Spoiler: Just because they have abs and 2 million followers doesn’t mean they understand metabolism.
Social media is a full-blown minefield of health tips, miracle diets, and “wellness” content that’s more ✨aesthetic✨ than accurate. And here's the tea: only 2.1% of nutrition content on TikTok is actually accurate. Yup. We're out here fighting the 98%.
In this episode, we’re pulling back the algorithm curtain to reveal the biggest red flags in nutrition content, why they spread like wildfire, and how to spot the difference between helpful advice and health hype.
💡 What You’ll Learn:🚩 The biggest red flags in online nutrition advice (yes, even the viral ones)
📉 Why so much wellness content is actually misinformation
🧠 How algorithms fuel confusion and nutritional backlash
🎭 Who’s most likely to spread BS (spoiler: it’s not your local RDN)

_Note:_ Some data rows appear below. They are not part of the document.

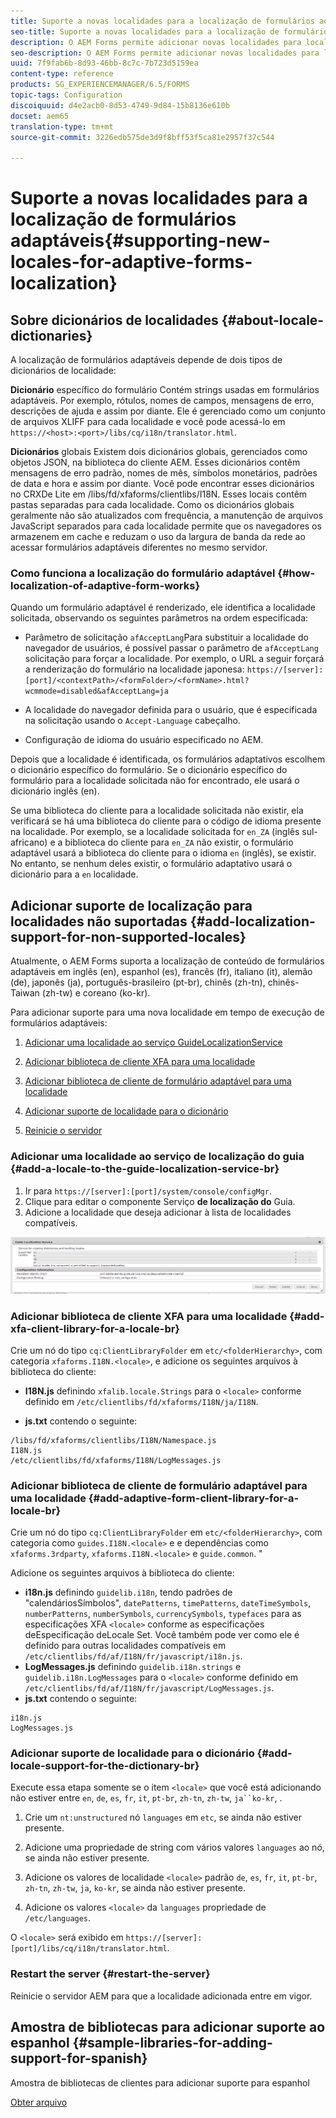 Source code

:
 ```yaml
---
title: Suporte a novas localidades para a localização de formulários adaptáveis
seo-title: Suporte a novas localidades para a localização de formulários adaptáveis
description: O AEM Forms permite adicionar novas localidades para localizar formulários adaptativos. Por padrão, as localidades compatíveis são inglês, francês, alemão e japonês.
seo-description: O AEM Forms permite adicionar novas localidades para localizar formulários adaptativos. Por padrão, as localidades compatíveis são inglês, francês, alemão e japonês.
uuid: 7f9fab6b-8d93-46bb-8c7c-7b723d5159ea
content-type: reference
products: SG_EXPERIENCEMANAGER/6.5/FORMS
topic-tags: Configuration
discoiquuid: d4e2acb0-8d53-4749-9d84-15b8136e610b
docset: aem65
translation-type: tm+mt
source-git-commit: 3226edb575de3d9f8bff53f5ca81e2957f37c544

---
```



# Suporte a novas localidades para a localização de formulários adaptáveis{#supporting-new-locales-for-adaptive-forms-localization}

## Sobre dicionários de localidades {#about-locale-dictionaries}

A localização de formulários adaptáveis depende de dois tipos de dicionários de localidade:

**Dicionário** específico do formulário Contém strings usadas em formulários adaptáveis. Por exemplo, rótulos, nomes de campos, mensagens de erro, descrições de ajuda e assim por diante. Ele é gerenciado como um conjunto de arquivos XLIFF para cada localidade e você pode acessá-lo em `https://<host>:<port>/libs/cq/i18n/translator.html`.

**Dicionários** globais Existem dois dicionários globais, gerenciados como objetos JSON, na biblioteca do cliente AEM. Esses dicionários contêm mensagens de erro padrão, nomes de mês, símbolos monetários, padrões de data e hora e assim por diante. Você pode encontrar esses dicionários no CRXDe Lite em /libs/fd/xfaforms/clientlibs/I18N. Esses locais contêm pastas separadas para cada localidade. Como os dicionários globais geralmente não são atualizados com frequência, a manutenção de arquivos JavaScript separados para cada localidade permite que os navegadores os armazenem em cache e reduzam o uso da largura de banda da rede ao acessar formulários adaptáveis diferentes no mesmo servidor.

### Como funciona a localização do formulário adaptável {#how-localization-of-adaptive-form-works}

Quando um formulário adaptável é renderizado, ele identifica a localidade solicitada, observando os seguintes parâmetros na ordem especificada:

* Parâmetro de solicitação `afAcceptLang`Para substituir a localidade do navegador de usuários, é possível passar o parâmetro de `afAcceptLang` solicitação para forçar a localidade. Por exemplo, o URL a seguir forçará a renderização do formulário na localidade japonesa:
   `https://[server]:[port]/<contextPath>/<formFolder>/<formName>.html?wcmmode=disabled&afAcceptLang=ja`

* A localidade do navegador definida para o usuário, que é especificada na solicitação usando o `Accept-Language` cabeçalho.

* Configuração de idioma do usuário especificado no AEM.

Depois que a localidade é identificada, os formulários adaptativos escolhem o dicionário específico do formulário. Se o dicionário específico do formulário para a localidade solicitada não for encontrado, ele usará o dicionário inglês (en).

Se uma biblioteca do cliente para a localidade solicitada não existir, ela verificará se há uma biblioteca do cliente para o código de idioma presente na localidade. Por exemplo, se a localidade solicitada for `en_ZA` (inglês sul-africano) e a biblioteca do cliente para `en_ZA` não existir, o formulário adaptável usará a biblioteca do cliente para o idioma `en` (inglês), se existir. No entanto, se nenhum deles existir, o formulário adaptativo usará o dicionário para a `en` localidade.

## Adicionar suporte de localização para localidades não suportadas {#add-localization-support-for-non-supported-locales}

Atualmente, o AEM Forms suporta a localização de conteúdo de formulários adaptáveis em inglês (en), espanhol (es), francês (fr), italiano (it), alemão (de), japonês (ja), português-brasileiro (pt-br), chinês (zh-tn), chinês-Taiwan (zh-tw) e coreano (ko-kr).

Para adicionar suporte para uma nova localidade em tempo de execução de formulários adaptáveis:

1. [Adicionar uma localidade ao serviço GuideLocalizationService](../../forms/using/supporting-new-language-localization.md#p-add-a-locale-to-the-guide-localization-service-br-p)

1. [Adicionar biblioteca de cliente XFA para uma localidade](../../forms/using/supporting-new-language-localization.md#p-add-xfa-client-library-for-a-locale-br-p)

1. [Adicionar biblioteca de cliente de formulário adaptável para uma localidade](../../forms/using/supporting-new-language-localization.md#p-add-adaptive-form-client-library-for-a-locale-br-p)
1. [Adicionar suporte de localidade para o dicionário](../../forms/using/supporting-new-language-localization.md#p-add-locale-support-for-the-dictionary-br-p)
1. [Reinicie o servidor](../../forms/using/supporting-new-language-localization.md#p-restart-the-server-p)

### Adicionar uma localidade ao serviço de localização do guia {#add-a-locale-to-the-guide-localization-service-br}

1. Ir para `https://[server]:[port]/system/console/configMgr`.
1. Clique para editar o componente Serviço **de localização do** Guia.
1. Adicione a localidade que deseja adicionar à lista de localidades compatíveis.

![GuideLocalizationService](assets/configservice.png)

### Adicionar biblioteca de cliente XFA para uma localidade {#add-xfa-client-library-for-a-locale-br}

Crie um nó do tipo `cq:ClientLibraryFolder` em `etc/<folderHierarchy>`, com categoria `xfaforms.I18N.<locale>`, e adicione os seguintes arquivos à biblioteca do cliente:

* **I18N.js** definindo `xfalib.locale.Strings` para o `<locale>` conforme definido em `/etc/clientlibs/fd/xfaforms/I18N/ja/I18N`.

* **js.txt** contendo o seguinte:

```
/libs/fd/xfaforms/clientlibs/I18N/Namespace.js
I18N.js
/etc/clientlibs/fd/xfaforms/I18N/LogMessages.js
```

### Adicionar biblioteca de cliente de formulário adaptável para uma localidade {#add-adaptive-form-client-library-for-a-locale-br}

Crie um nó do tipo `cq:ClientLibraryFolder` em `etc/<folderHierarchy>`, com categoria como `guides.I18N.<locale>` e e dependências como `xfaforms.3rdparty`, `xfaforms.I18N.<locale>` e `guide.common`. &quot;

Adicione os seguintes arquivos à biblioteca do cliente:

* **i18n.js** definindo `guidelib.i18n`, tendo padrões de &quot;calendáriosSímbolos&quot;, `datePatterns`, `timePatterns`, `dateTimeSymbols`, `numberPatterns`, `numberSymbols`, `currencySymbols`, `typefaces` para as especificações XFA `<locale>` [](https://helpx.adobe.com/content/dam/Adobe/specs/xfa_spec_3_3.pdf)conforme as especificações deEspecificação deLocale Set. Você também pode ver como ele é definido para outras localidades compatíveis em `/etc/clientlibs/fd/af/I18N/fr/javascript/i18n.js`.
* **LogMessages.js** definindo `guidelib.i18n.strings` e `guidelib.i18n.LogMessages` para o `<locale>` conforme definido em `/etc/clientlibs/fd/af/I18N/fr/javascript/LogMessages.js`.
* **js.txt** contendo o seguinte:

```
i18n.js
LogMessages.js
```

### Adicionar suporte de localidade para o dicionário {#add-locale-support-for-the-dictionary-br}

Execute essa etapa somente se o item `<locale>` que você está adicionando não estiver entre `en`, `de`, `es`, `fr`, `it`, `pt-br`, `zh-tn`, `zh-tw`, `ja``ko-kr`, .

1. Crie um `nt:unstructured` nó `languages` em `etc`, se ainda não estiver presente.

1. Adicione uma propriedade de string com vários valores `languages` ao nó, se ainda não estiver presente.
1. Adicione os valores de localidade `<locale>` padrão `de`, `es`, `fr`, `it`, `pt-br`, `zh-tn`, `zh-tw`, `ja`, `ko-kr`, se ainda não estiver presente.

1. Adicione os valores `<locale>` da `languages` propriedade de `/etc/languages`.

O `<locale>` será exibido em `https://[server]:[port]/libs/cq/i18n/translator.html`.

### Restart the server {#restart-the-server}

Reinicie o servidor AEM para que a localidade adicionada entre em vigor.

## Amostra de bibliotecas para adicionar suporte ao espanhol {#sample-libraries-for-adding-support-for-spanish}

Amostra de bibliotecas de clientes para adicionar suporte para espanhol

[Obter arquivo](assets/sample.zip)
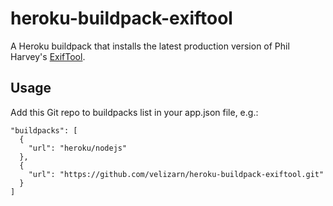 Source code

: heroku-buildpack-exiftool
=========================

A Heroku buildpack that installs the latest production version of Phil Harvey's [ExifTool](http://www.sno.phy.queensu.ca/~phil/exiftool/).

Usage
-----

Add this Git repo to buildpacks list in your app.json file, e.g.:
```
"buildpacks": [
  {
    "url": "heroku/nodejs"
  },
  {
    "url": "https://github.com/velizarn/heroku-buildpack-exiftool.git"
  }
]
```
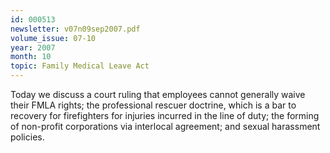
 ```yaml
---
id: 000513
newsletter: v07n09sep2007.pdf
volume_issue: 07-10
year: 2007
month: 10
topic: Family Medical Leave Act
---
```


Today we discuss a court ruling that employees cannot generally waive their FMLA rights; the professional rescuer doctrine, which is a bar to recovery for firefighters for injuries incurred in the line of duty; the forming of non-profit corporations via interlocal agreement; and sexual harassment policies. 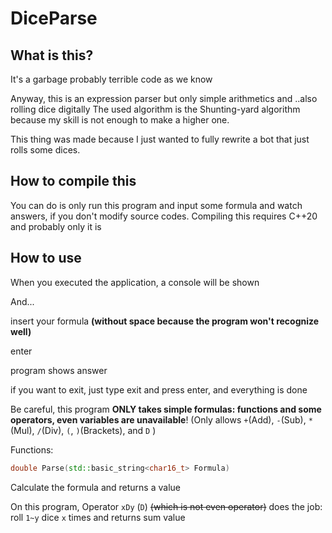 # DiceParse

## **What is this?**

It's a garbage
probably terrible code as we know

Anyway, this is an expression parser but only simple arithmetics and ..also rolling dice digitally
The used algorithm is the Shunting-yard algorithm because my skill is not enough to make a higher one.

This thing was made because I just wanted to fully rewrite a bot that just rolls some dices.

## How to compile this

You can do is only run this program and input some formula and watch answers, if you don't modify source codes.
Compiling this requires C++20 and probably only it is

## How to use

When you executed the application, a console will be shown

And...

insert your formula **(without space because the program won't recognize well)**

enter

program shows answer

if you want to exit, just type exit and press enter, and everything is done

Be careful, this program **ONLY takes simple formulas: functions and some operators, even variables are unavailable**! (Only allows `+`(Add), `-`(Sub), `*`(Mul), `/`(Div), `(`, `)`(Brackets), and `D` )

Functions:

```cpp
double Parse(std::basic_string<char16_t> Formula)
```

Calculate the formula and returns a value

On this program, Operator `xDy` (`D`) ~~(which is not even operator)~~ does the job: roll `1~y` dice `x` times and returns sum value

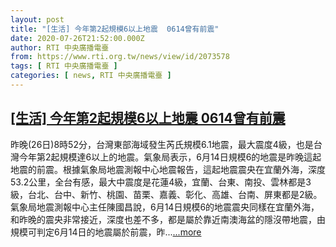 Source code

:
 ```yaml
---
layout: post
title: "[生活] 今年第2起規模6以上地震  0614曾有前震"
date: 2020-07-26T21:52:00.000Z
author: RTI 中央廣播電臺
from: https://www.rti.org.tw/news/view/id/2073578
tags: [ RTI 中央廣播電臺 ]
categories: [ news, RTI 中央廣播電臺 ]
---
```

<!--1595800320000-->
[[生活] 今年第2起規模6以上地震  0614曾有前震](https://www.rti.org.tw/news/view/id/2073578)
------

<div>
昨晚(26日)8時52分，台灣東部海域發生芮氏規模6.1地震，最大震度4級，也是台灣今年第2起規模達6以上的地震。氣象局表示，6月14日規模6的地震是昨晚這起地震的前震。根據氣象局地震測報中心地震報告，這起地震震央在宜蘭外海，深度53.2公里，全台有感，最大中震度是花蓮4級，宜蘭、台東、南投、雲林都是3級，台北、台中、新竹、桃園、苗栗、嘉義、彰化、高雄、台南、屏東都是2級。氣象局地震測報中心主任陳國昌說，6月14日規模6的地震震央同樣在宜蘭外海，和昨晚的震央非常接近，深度也差不多，都是屬於靠近南澳海盆的隱沒帶地震，由規模可判定6月14日的地震屬於前震，昨...<a target="_blank" href="https://www.rti.org.tw/news/view/id/2073578">...more</a>
</div>
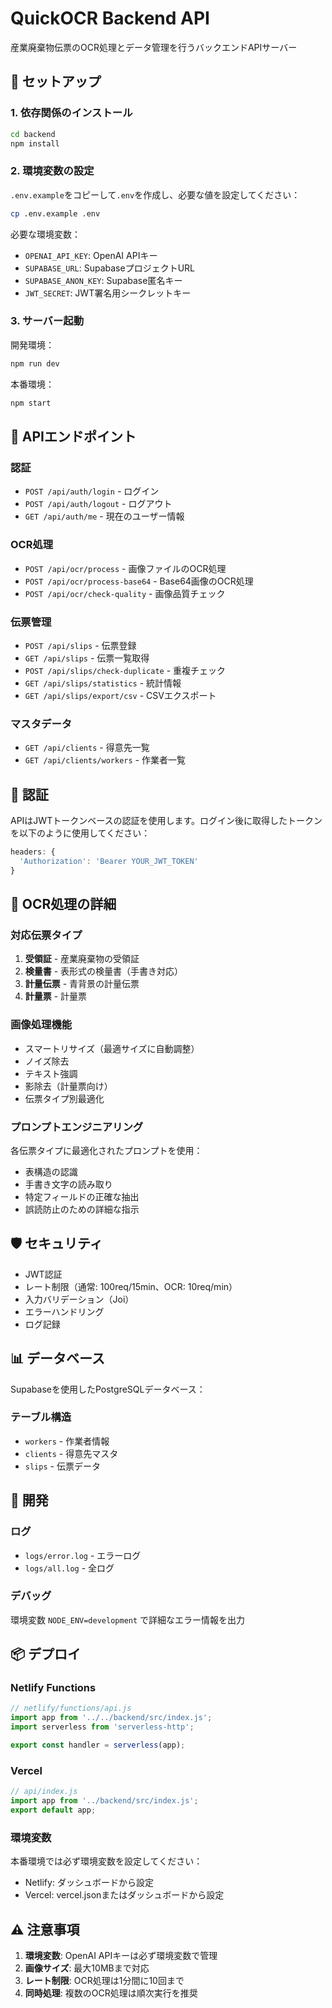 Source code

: # QuickOCR Backend API

産業廃棄物伝票のOCR処理とデータ管理を行うバックエンドAPIサーバー

## 🚀 セットアップ

### 1. 依存関係のインストール
```bash
cd backend
npm install
```

### 2. 環境変数の設定
`.env.example`をコピーして`.env`を作成し、必要な値を設定してください：

```bash
cp .env.example .env
```

必要な環境変数：
- `OPENAI_API_KEY`: OpenAI APIキー
- `SUPABASE_URL`: SupabaseプロジェクトURL
- `SUPABASE_ANON_KEY`: Supabase匿名キー
- `JWT_SECRET`: JWT署名用シークレットキー

### 3. サーバー起動

開発環境：
```bash
npm run dev
```

本番環境：
```bash
npm start
```

## 📡 APIエンドポイント

### 認証
- `POST /api/auth/login` - ログイン
- `POST /api/auth/logout` - ログアウト
- `GET /api/auth/me` - 現在のユーザー情報

### OCR処理
- `POST /api/ocr/process` - 画像ファイルのOCR処理
- `POST /api/ocr/process-base64` - Base64画像のOCR処理
- `POST /api/ocr/check-quality` - 画像品質チェック

### 伝票管理
- `POST /api/slips` - 伝票登録
- `GET /api/slips` - 伝票一覧取得
- `POST /api/slips/check-duplicate` - 重複チェック
- `GET /api/slips/statistics` - 統計情報
- `GET /api/slips/export/csv` - CSVエクスポート

### マスタデータ
- `GET /api/clients` - 得意先一覧
- `GET /api/clients/workers` - 作業者一覧

## 🔑 認証

APIはJWTトークンベースの認証を使用します。ログイン後に取得したトークンを以下のように使用してください：

```javascript
headers: {
  'Authorization': 'Bearer YOUR_JWT_TOKEN'
}
```

## 📝 OCR処理の詳細

### 対応伝票タイプ
1. **受領証** - 産業廃棄物の受領証
2. **検量書** - 表形式の検量書（手書き対応）
3. **計量伝票** - 青背景の計量伝票
4. **計量票** - 計量票

### 画像処理機能
- スマートリサイズ（最適サイズに自動調整）
- ノイズ除去
- テキスト強調
- 影除去（計量票向け）
- 伝票タイプ別最適化

### プロンプトエンジニアリング
各伝票タイプに最適化されたプロンプトを使用：
- 表構造の認識
- 手書き文字の読み取り
- 特定フィールドの正確な抽出
- 誤読防止のための詳細な指示

## 🛡️ セキュリティ

- JWT認証
- レート制限（通常: 100req/15min、OCR: 10req/min）
- 入力バリデーション（Joi）
- エラーハンドリング
- ログ記録

## 📊 データベース

Supabaseを使用したPostgreSQLデータベース：

### テーブル構造
- `workers` - 作業者情報
- `clients` - 得意先マスタ
- `slips` - 伝票データ

## 🔧 開発

### ログ
- `logs/error.log` - エラーログ
- `logs/all.log` - 全ログ

### デバッグ
環境変数 `NODE_ENV=development` で詳細なエラー情報を出力

## 📦 デプロイ

### Netlify Functions
```javascript
// netlify/functions/api.js
import app from '../../backend/src/index.js';
import serverless from 'serverless-http';

export const handler = serverless(app);
```

### Vercel
```javascript
// api/index.js
import app from '../backend/src/index.js';
export default app;
```

### 環境変数
本番環境では必ず環境変数を設定してください：
- Netlify: ダッシュボードから設定
- Vercel: vercel.jsonまたはダッシュボードから設定

## ⚠️ 注意事項

1. **環境変数**: OpenAI APIキーは必ず環境変数で管理
2. **画像サイズ**: 最大10MBまで対応
3. **レート制限**: OCR処理は1分間に10回まで
4. **同時処理**: 複数のOCR処理は順次実行を推奨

🛑 Red flags to watch for: extreme claims, detox teas, food fearmongering, and “miracle” fixes
📚 What legit, evidence-based nutrition content actually looks like
🧼 How to detox your feed and protect your health, headspace, and wallet
👀 Red Flag Checklist:⚠️ Too-good-to-be-true promises (10lbs in 3 days? No.)
⚠️ Extreme language: “Always avoid,” “Never eat,” or demonizing whole food groups
⚠️ No credentials, fake titles, or unverified “nutritionists”
⚠️ Sketchy studies (or no sources at all)
⚠️ Selling supplements, detox kits, or pushing products
⚠️ Promoting food guilt, shame, or disordered habits
⚠️ Conspiracy vibes—“doctors don’t want you to know this” energy
🧠 Why It Matters:Misinformation isn't just annoying—it can mess with your physical and mental health, drain your wallet, and wreck your relationship with food. We’re talking disordered eating risk, health confusion, and total burnout from trying to keep up with conflicting advice.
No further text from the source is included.